*Task objective:*
Beginning with the line that includes "<br> - WP Multilang" and ending with the last line of the entries below, set down each line exactly; include no pictures.

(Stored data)
==============================

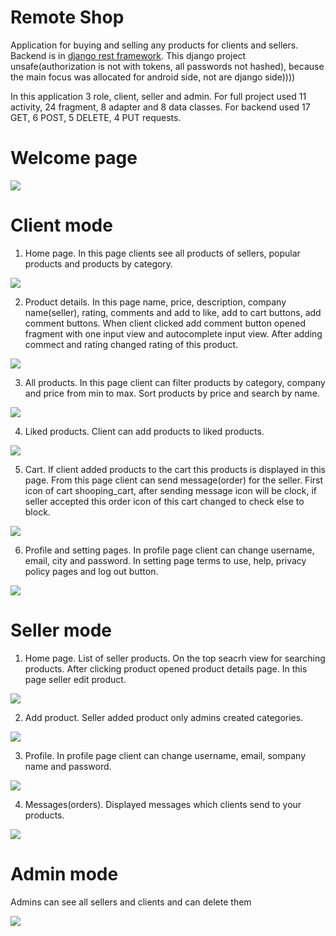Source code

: # Remote Shop
Application for buying and selling any products for clients and sellers.
Backend is in [django rest framework](https://github.com/Erdaulet0341/android-back). This django project unsafe(authorization is not with tokens, all passwords not hashed), because the main focus was allocated for android side, not are django side))))


In this application 3 role, client, seller and admin. For full project used 11 activity, 24 fragment, 8 adapter and 8 data classes. For backend used 17 GET, 6 POST, 5 DELETE, 4 PUT requests.

# Welcome page

![](https://github.com/Erdaulet0341/AndroidStudioProjects/blob/master/RemoteShop/Readme/ezgif.com-resize%20(23).gif)

# Client mode

1) Home page. In this page clients see all products of sellers, popular products and products by category.

![](https://github.com/Erdaulet0341/AndroidStudioProjects/blob/master/RemoteShop/Readme/ezgif.com-resize%20(19).gif)

2) Product details. In this page name, price, description, company name(seller), rating, comments and add to like, add to cart buttons, add comment buttons.
When client clicked add comment button opened fragment with one input view and autocomplete input view. After adding commect and rating changed rating of this product.

![](https://github.com/Erdaulet0341/AndroidStudioProjects/blob/master/RemoteShop/Readme/ezgif.com-resize%20(17).gif)

3) All products. In this page client can filter products by category, company and price from min to max. Sort products by price and search by name.

![](https://github.com/Erdaulet0341/AndroidStudioProjects/blob/master/RemoteShop/Readme/ezgif.com-resize%20(18).gif)

4) Liked products. Client can add products to liked products.

![](https://github.com/Erdaulet0341/AndroidStudioProjects/blob/master/RemoteShop/Readme/ezgif.com-resize%20(20).gif)

5) Cart. If client added products to the cart this products is displayed in this page. From this page client can send message(order) for the seller.
First icon of cart shooping_cart, after sending message icon will be clock, if seller accepted this order icon of this cart changed to check else to block.

![](https://github.com/Erdaulet0341/AndroidStudioProjects/blob/master/RemoteShop/Readme/ezgif.com-resize%20(21).gif)

6) Profile and setting pages. In profile page client can change username, email, city and password. In setting page terms to use, help, privacy policy pages and log out button.

![](https://github.com/Erdaulet0341/AndroidStudioProjects/blob/master/RemoteShop/Readme/ezgif.com-resize%20(22).gif)

# Seller mode

1) Home page. List of seller products. On the top seacrh view for searching products. After clicking product opened product details page. In this page seller edit product.

![](https://github.com/Erdaulet0341/AndroidStudioProjects/blob/master/RemoteShop/Readme/ezgif.com-resize%20(12).gif)

2) Add product. Seller added product only admins created categories.

![](https://github.com/Erdaulet0341/AndroidStudioProjects/blob/master/RemoteShop/Readme/ezgif.com-resize%20(15).gif)

3) Profile. In profile page client can change username, email, sompany name and password.

![](https://github.com/Erdaulet0341/AndroidStudioProjects/blob/master/RemoteShop/Readme/ezgif.com-resize%20(13).gif)

4) Messages(orders). Displayed messages which clients send to your products.

![](https://github.com/Erdaulet0341/AndroidStudioProjects/blob/master/RemoteShop/Readme/ezgif.com-resize%20(14).gif)

# Admin mode

Admins can see all sellers and clients and can delete them

![](https://github.com/Erdaulet0341/AndroidStudioProjects/blob/master/RemoteShop/Readme/ezgif.com-resize%20(16).gif)
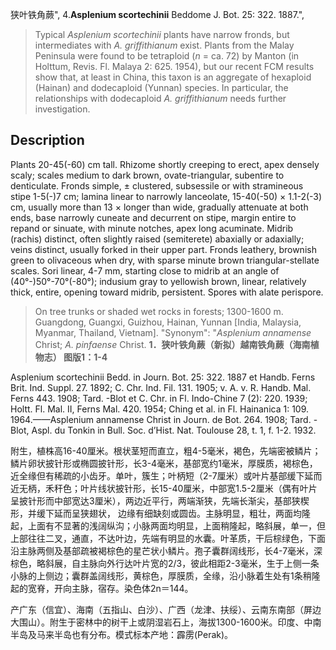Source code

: 狭叶铁角蕨",
4.**Asplenium scortechinii** Beddome J. Bot. 25: 322. 1887.",

> Typical *Asplenium scortechinii* plants have narrow fronds, but intermediates with *A. griffithianum* exist. Plants from the Malay Peninsula were found to be tetraploid (*n* = ca. 72) by Manton (in Holttum, Revis. Fl. Malaya 2: 625. 1954), but our recent FCM results show that, at least in China, this taxon is an aggregate of hexaploid (Hainan) and dodecaploid (Yunnan) species. In particular, the relationships with dodecaploid *A. griffithianum* needs further investigation.

## Description
Plants 20-45(-60) cm tall. Rhizome shortly creeping to erect, apex densely scaly; scales medium to dark brown, ovate-triangular, subentire to denticulate. Fronds simple, ± clustered, subsessile or with stramineous stipe 1-5(-)7 cm; lamina linear to narrowly lanceolate, 15-40(-50) × 1.1-2(-3) cm, usually more than 13 × longer than wide, gradually attenuate at both ends, base narrowly cuneate and decurrent on stipe, margin entire to repand or sinuate, with minute notches, apex long acuminate. Midrib (rachis) distinct, often slightly raised (semiterete) abaxially or adaxially; veins distinct, usually forked in their upper part. Fronds leathery, brownish green to olivaceous when dry, with sparse minute brown triangular-stellate scales. Sori linear, 4-7 mm, starting close to midrib at an angle of (40°-)50°-70°(-80°); indusium gray to yellowish brown, linear, relatively thick, entire, opening toward midrib, persistent. Spores with alate perispore.

> On tree trunks or shaded wet rocks in forests; 1300-1600 m. Guangdong, Guangxi, Guizhou, Hainan, Yunnan [India, Malaysia, Myanmar, Thailand, Vietnam].
  "Synonym": "*Asplenium annamense* Christ; *A. pinfaense* Christ.
**1．狭叶铁角蕨（新拟）越南铁角蕨（海南植物志） 图版1：1-4**

Asplenium scortechinii Bedd. in Journ. Bot. 25: 322. 1887 et Handb. Ferns Brit. Ind. Suppl. 27. 1892; C. Chr. Ind. Fil. 131. 1905; v. A. v. R. Handb. Mal. Ferns 443. 1908; Tard. -Blot et C. Chr. in Fl. Indo-Chine 7 (2): 220. 1939; Holtt. Fl. Mal. II, Ferns Mal. 420. 1954; Ching et al. in Fl. Hainanica 1: 109. 1964.——Asplenium annamense Christ in Journ. de Bot. 264. 1908; Tard. -Blot, Aspl. du Tonkin in Bull. Soc. d’Hist. Nat. Toulouse 28, t. 1, f. 1-2. 1932.

附生，植株高16-40厘米。根状茎短而直立，粗4-5毫米，褐色，先端密被鳞片；鳞片卵状披针形或椭圆披针形，长3-4毫米，基部宽约1毫米，厚膜质，褐棕色，近全缘但有稀疏的小齿牙。单叶，簇生；叶柄短（2-7厘米）或叶片基部缓下延而近无柄，禾秆色；叶片线状披针形，长15-40厘米，中部宽1.5-2厘米（偶有叶片呈披针形而中部宽达3厘米），两边近平行，两端渐狭，先端长渐尖，基部狭楔形，并缓下延而呈狭翅状， 边缘有细缺刻或圆齿。主脉明显，粗壮，两面均隆起，上面有不显著的浅阔纵沟；小脉两面均明显，上面稍隆起，略斜展，单一，但上部往往二叉，通直，不达叶边，先端有明显的水囊。叶革质，干后棕绿色，下面沿主脉两侧及基部疏被褐棕色的星芒状小鳞片。孢子囊群阔线形，长4-7毫米，深棕色，略斜展，自主脉向外行达叶片宽的2/3，彼此相距2-3毫米，生于上侧一条小脉的上侧边；囊群盖阔线形，黄棕色，厚膜质，全缘，沿小脉着生处有1条稍隆起的宽脊，开向主脉，宿存。染色体2n＝144。

产广东（信宜）、海南（五指山、白沙）、广西（龙津、扶绥）、云南东南部（屏边大围山）。附生于密林中的树干上或阴湿岩石上，海拔1300-1600米。印度、中南半岛及马来半岛也有分布。模式标本产地：霹雳(Perak)。
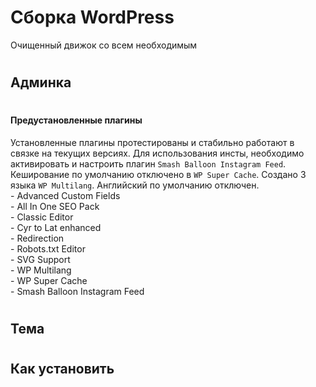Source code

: # Сборка WordPress
Очищенный движок со всем необходимым

# <h2>Админка</h2>

# <h4>Предустановленные плагины</h4>
Установленные плагины протестированы и стабильно работают в связке на текущих версиях.
Для использования инсты, необходимо активировать и настроить плагин <code>Smash Balloon Instagram Feed</code>.
Кеширование по умолчанию отключено в <code>WP Super Cache</code>.
Создано 3 языка <code>WP Multilang</code>. Английский по умолчанию отключен.
<br> - Advanced Custom Fields
<br> - All In One SEO Pack
<br> - Classic Editor
<br> - Cyr to Lat enhanced
<br> - Redirection
<br> - Robots.txt Editor
<br> - SVG Support
<br> - WP Multilang
<br> - WP Super Cache
<br> - Smash Balloon Instagram Feed

# <h2>Тема</h2>


# <h2>Как установить</h2>
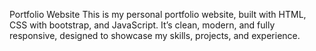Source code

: Portfolio Website
This is my personal portfolio website, built with HTML, CSS with bootstrap, and JavaScript. It’s clean, modern, and fully responsive, designed to showcase my skills, projects, and experience.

==============================

*Answer to this task:*
<br> - WP Multilang
<br> - WP Super Cache
<br> - Smash Balloon Instagram Feed

# <h2>Тема</h2>


# <h2>Как установить</h2>
Source code

: Portfolio Website
This is my personal portfolio website, built with HTML, CSS with bootstrap, and JavaScript. It’s clean, modern, and fully responsive, designed to showcase my skills, projects, and experience.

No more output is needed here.